Anybody have dimensions?


----------



## grant (Feb 22, 2010)

Thanks it shoots awsome as for dimentions I jus drew around my original milbro


----------



## Dayhiker (Mar 13, 2010)

That is one excellent piece! Great work!


----------



## jmplsnt (Jan 1, 2010)

Excellent piece of work and a fine slingshot that should last you for a lifetime and be passed down to your progeny some day. I'd love to see anything else you make.

Excellent choice of elastic; there's just something cool about a Milbro with squares!


----------



## dhansen (Aug 31, 2010)

Real nice. Great job.


----------



## grant (Feb 22, 2010)

jmplsnt said:


> Excellent piece of work and a fine slingshot that should last you for a lifetime and be passed down to your progeny some day. I'd love to see anything else you make.
> 
> Excellent choice of elastic; there's just something cool about a Milbro with squares!

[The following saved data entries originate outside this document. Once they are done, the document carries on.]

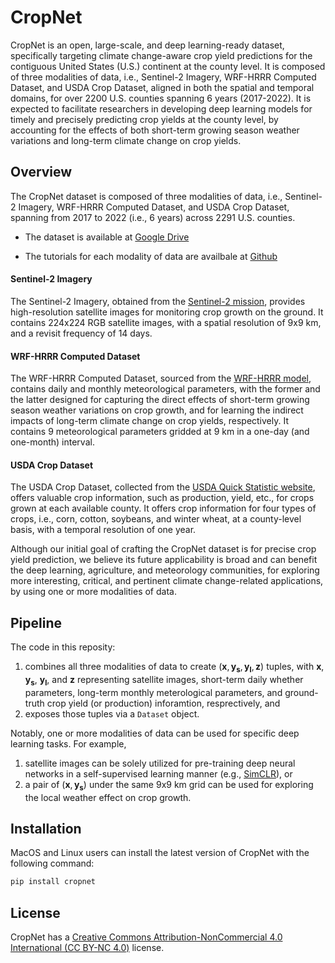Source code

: # CropNet

CropNet is an open, large-scale, and deep learning-ready dataset, specifically targeting climate change-aware crop yield predictions for the contiguous United States (U.S.) continent at the county level. It is composed of three modalities of data, i.e., Sentinel-2 Imagery, WRF-HRRR Computed Dataset, and USDA Crop Dataset, aligned in both the spatial and temporal domains, for over 2200 U.S. counties spanning 6 years (2017-2022). It is expected to facilitate researchers in developing deep learning models for timely and precisely predicting crop yields at the county level, by accounting for the effects of both short-term growing season weather variations and long-term climate change on crop yields.



## Overview

The CropNet dataset is composed of three modalities of data, i.e., Sentinel-2 Imagery, WRF-HRRR Computed Dataset, and USDA Crop Dataset, spanning from 2017 to 2022 (i.e., 6 years) across 2291 U.S. counties. 

- The dataset is available at [Google Drive](https://drive.google.com/drive/folders/1Js98GAxf1LeAUTxP1JMZZIrKvyJStDgz)

- The tutorials for each modality of data are availbale at [Github](https://anonymous.4open.science/r/CropNet)

  

#### Sentinel-2 Imagery

The Sentinel-2 Imagery, obtained from the [Sentinel-2 mission](https://sentinel.esa.int/web/sentinel/missions/sentinel-2), provides high-resolution satellite images for monitoring crop growth on the ground. It contains 224x224 RGB satellite images, with a spatial resolution of 9x9 km, and a revisit frequency of 14 days. 

#### WRF-HRRR Computed Dataset

The WRF-HRRR Computed Dataset, sourced from the [WRF-HRRR model](https://home.chpc.utah.edu/~u0553130/Brian_Blaylock/hrrr_FAQ.html), contains daily and monthly meteorological parameters, with the former and the latter designed for capturing the direct effects of short-term growing season weather variations on crop growth, and for learning the indirect impacts of long-term climate change on crop yields, respectively. It contains 9 meteorological parameters gridded at 9 km in a one-day (and one-month) interval.

#### USDA Crop Dataset

The USDA Crop Dataset, collected from the [USDA Quick Statistic website](https://quickstats.nass.usda.gov/), offers valuable crop information, such as production, yield, etc., for crops grown at each available county. It offers crop information for four types of crops, i.e., corn, cotton, soybeans, and winter wheat, at a county-level basis, with a temporal resolution of one year.



Although our initial goal of crafting the CropNet dataset is for precise crop yield prediction, we believe its future applicability is broad and can benefit the deep learning, agriculture, and meteorology communities, for exploring more interesting, critical, and pertinent climate change-related applications, by using one or more modalities of data.



## Pipeline

The code in this reposity:

1. combines all three modalities of data to create $(\mathbf{x}, \mathbf{y_{s}}, \mathbf{y_{l}}, \mathbf{z})$ tuples, with $\mathbf{x}$, $\mathbf{y_{s}}$, $\mathbf{y_{l}}$, and $\mathbf{z}$ representing satellite images, short-term daily whether parameters, long-term monthly meterological parameters, and ground-truth crop yield (or production) inforamtion, resprectively, and
2. exposes those tuples via a `Dataset` object.

Notably, one or more modalities of data can be used for specific deep learning tasks. For example,

1. satellite images can be solely utilized for pre-training deep neural networks in a self-supervised learning manner (e.g., [SimCLR](https://arxiv.org/pdf/2002.05709.pdf)), or
2. a pair of $(\mathbf{x}, \mathbf{y_{s}})$ under the same 9x9 km grid can be used for exploring the local weather effect on crop growth.



## Installation

MacOS and Linux users can install the latest version of CropNet with the following command:

```python
pip install cropnet
```



## License

CropNet has a [Creative Commons Attribution-NonCommercial 4.0 International (CC BY-NC 4.0)](https://creativecommons.org/licenses/by-nc/4.0/) license.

thanks mate I've made and posted a few cattys before but nothing of this calliber took my time and put in a fair few hours as this is the catty I use


----------



## Dennis the Menace (Mar 9, 2011)

The Winchester bullet cap is AWESOME!! I admit that I wouldn't even have noticed this custom made catapult as being custom made! Consider that a compliment, because it looks truly genuine. Bot OH THAT BULLET CAP is just the thing to make this a unique and probably very personal catapult. 
A+ for the design, without any hesitation!!


----------



## FURGLE (Feb 20, 2011)

i like this one mate








keep up the good work


----------



## NoSugarRob (Jun 3, 2010)

i likes it


----------



## grant (Feb 22, 2010)

Thanks guys diddnt know people wer still lookin at this lol


----------